Start of GIVEN DATA

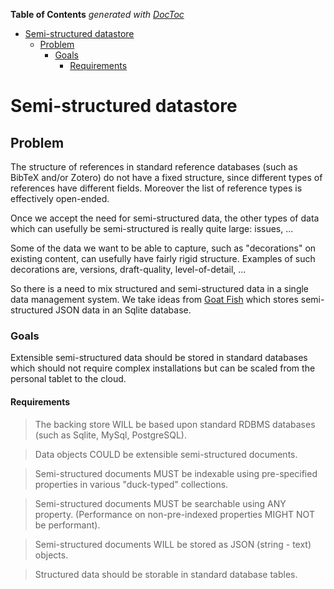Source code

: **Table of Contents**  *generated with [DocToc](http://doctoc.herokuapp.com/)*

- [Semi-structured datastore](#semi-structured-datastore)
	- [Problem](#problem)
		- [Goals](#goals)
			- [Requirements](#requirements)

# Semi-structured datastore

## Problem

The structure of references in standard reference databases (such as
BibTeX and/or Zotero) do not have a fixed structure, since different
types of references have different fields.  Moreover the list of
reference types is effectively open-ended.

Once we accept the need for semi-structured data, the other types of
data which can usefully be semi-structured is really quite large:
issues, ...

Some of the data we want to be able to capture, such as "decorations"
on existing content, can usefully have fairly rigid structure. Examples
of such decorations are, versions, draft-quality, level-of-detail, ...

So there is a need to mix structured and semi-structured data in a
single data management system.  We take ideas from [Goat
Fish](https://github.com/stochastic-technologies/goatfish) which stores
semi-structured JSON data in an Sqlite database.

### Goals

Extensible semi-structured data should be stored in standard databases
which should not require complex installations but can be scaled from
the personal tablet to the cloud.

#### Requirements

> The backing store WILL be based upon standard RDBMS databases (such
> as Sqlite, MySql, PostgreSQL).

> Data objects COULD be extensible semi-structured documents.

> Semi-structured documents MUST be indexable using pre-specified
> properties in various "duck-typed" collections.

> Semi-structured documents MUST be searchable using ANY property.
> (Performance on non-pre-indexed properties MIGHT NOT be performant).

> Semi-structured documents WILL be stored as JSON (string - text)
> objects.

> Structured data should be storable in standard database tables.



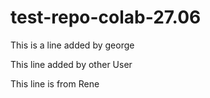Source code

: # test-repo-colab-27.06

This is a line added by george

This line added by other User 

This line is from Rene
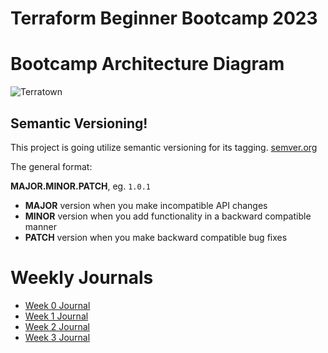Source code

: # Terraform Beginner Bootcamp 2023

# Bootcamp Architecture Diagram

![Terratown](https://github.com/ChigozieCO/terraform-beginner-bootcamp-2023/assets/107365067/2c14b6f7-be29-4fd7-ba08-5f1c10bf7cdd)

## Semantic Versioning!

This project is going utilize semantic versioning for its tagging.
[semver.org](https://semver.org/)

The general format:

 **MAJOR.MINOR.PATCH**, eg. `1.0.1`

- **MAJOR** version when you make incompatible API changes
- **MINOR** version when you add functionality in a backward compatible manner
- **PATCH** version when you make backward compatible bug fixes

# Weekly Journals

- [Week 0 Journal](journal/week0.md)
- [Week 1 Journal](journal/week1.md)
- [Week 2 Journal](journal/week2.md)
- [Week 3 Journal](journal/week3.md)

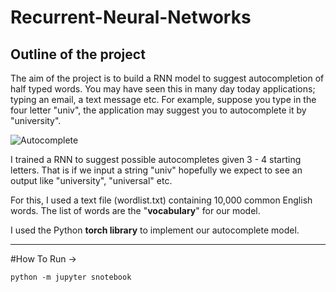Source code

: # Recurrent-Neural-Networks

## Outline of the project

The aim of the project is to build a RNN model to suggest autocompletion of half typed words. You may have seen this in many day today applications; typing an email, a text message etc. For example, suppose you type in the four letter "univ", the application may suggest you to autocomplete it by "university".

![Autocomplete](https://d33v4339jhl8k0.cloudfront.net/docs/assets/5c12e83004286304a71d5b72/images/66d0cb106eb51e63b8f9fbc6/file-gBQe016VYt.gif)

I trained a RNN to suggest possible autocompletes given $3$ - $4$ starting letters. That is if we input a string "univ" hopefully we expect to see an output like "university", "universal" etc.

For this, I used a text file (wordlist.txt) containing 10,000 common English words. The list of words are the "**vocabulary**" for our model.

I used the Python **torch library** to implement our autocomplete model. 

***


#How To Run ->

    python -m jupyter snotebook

End of GIVEN DATA

REQUIRED ACTION: Each line of the data must be restated exactly, and the pictures must be left out.

TASK ANSWER:
Source code

: **Table of Contents**  *generated with [DocToc](http://doctoc.herokuapp.com/)*

- [Semi-structured datastore](#semi-structured-datastore)
	- [Problem](#problem)
		- [Goals](#goals)
			- [Requirements](#requirements)

# Semi-structured datastore

## Problem

The structure of references in standard reference databases (such as
BibTeX and/or Zotero) do not have a fixed structure, since different
types of references have different fields.  Moreover the list of
reference types is effectively open-ended.

Once we accept the need for semi-structured data, the other types of
data which can usefully be semi-structured is really quite large:
issues, ...

Some of the data we want to be able to capture, such as "decorations"
on existing content, can usefully have fairly rigid structure. Examples
of such decorations are, versions, draft-quality, level-of-detail, ...

So there is a need to mix structured and semi-structured data in a
single data management system.  We take ideas from [Goat
Fish](https://github.com/stochastic-technologies/goatfish) which stores
semi-structured JSON data in an Sqlite database.

### Goals

Extensible semi-structured data should be stored in standard databases
which should not require complex installations but can be scaled from
the personal tablet to the cloud.

#### Requirements

> The backing store WILL be based upon standard RDBMS databases (such
> as Sqlite, MySql, PostgreSQL).

> Data objects COULD be extensible semi-structured documents.

> Semi-structured documents MUST be indexable using pre-specified
> properties in various "duck-typed" collections.

> Semi-structured documents MUST be searchable using ANY property.
> (Performance on non-pre-indexed properties MIGHT NOT be performant).

> Semi-structured documents WILL be stored as JSON (string - text)
> objects.

> Structured data should be storable in standard database tables.



Source code

: # test-repo-colab-27.06

This is a line added by george

This line added by other User 

This line is from Rene
Source code

: # Terraform Beginner Bootcamp 2023

# Bootcamp Architecture Diagram

![Terratown](https://github.com/ChigozieCO/terraform-beginner-bootcamp-2023/assets/107365067/2c14b6f7-be29-4fd7-ba08-5f1c10bf7cdd)

## Semantic Versioning!

This project is going utilize semantic versioning for its tagging.
[semver.org](https://semver.org/)

The general format:

 **MAJOR.MINOR.PATCH**, eg. `1.0.1`

- **MAJOR** version when you make incompatible API changes
- **MINOR** version when you add functionality in a backward compatible manner
- **PATCH** version when you make backward compatible bug fixes

# Weekly Journals

- [Week 0 Journal](journal/week0.md)
- [Week 1 Journal](journal/week1.md)
- [Week 2 Journal](journal/week2.md)
- [Week 3 Journal](journal/week3.md)

Source code

: # Recurrent-Neural-Networks

## Outline of the project

The aim of the project is to build a RNN model to suggest autocompletion of half typed words. You may have seen this in many day today applications; typing an email, a text message etc. For example, suppose you type in the four letter "univ", the application may suggest you to autocomplete it by "university".

![Autocomplete](https://d33v4339jhl8k0.cloudfront.net/docs/assets/5c12e83004286304a71d5b72/images/66d0cb106eb51e63b8f9fbc6/file-gBQe016VYt.gif)

I trained a RNN to suggest possible autocompletes given $3$ - $4$ starting letters. That is if we input a string "univ" hopefully we expect to see an output like "university", "universal" etc.

For this, I used a text file (wordlist.txt) containing 10,000 common English words. The list of words are the "**vocabulary**" for our model.

I used the Python **torch library** to implement our autocomplete model. 

***


#How To Run ->

    python -m jupyter snotebook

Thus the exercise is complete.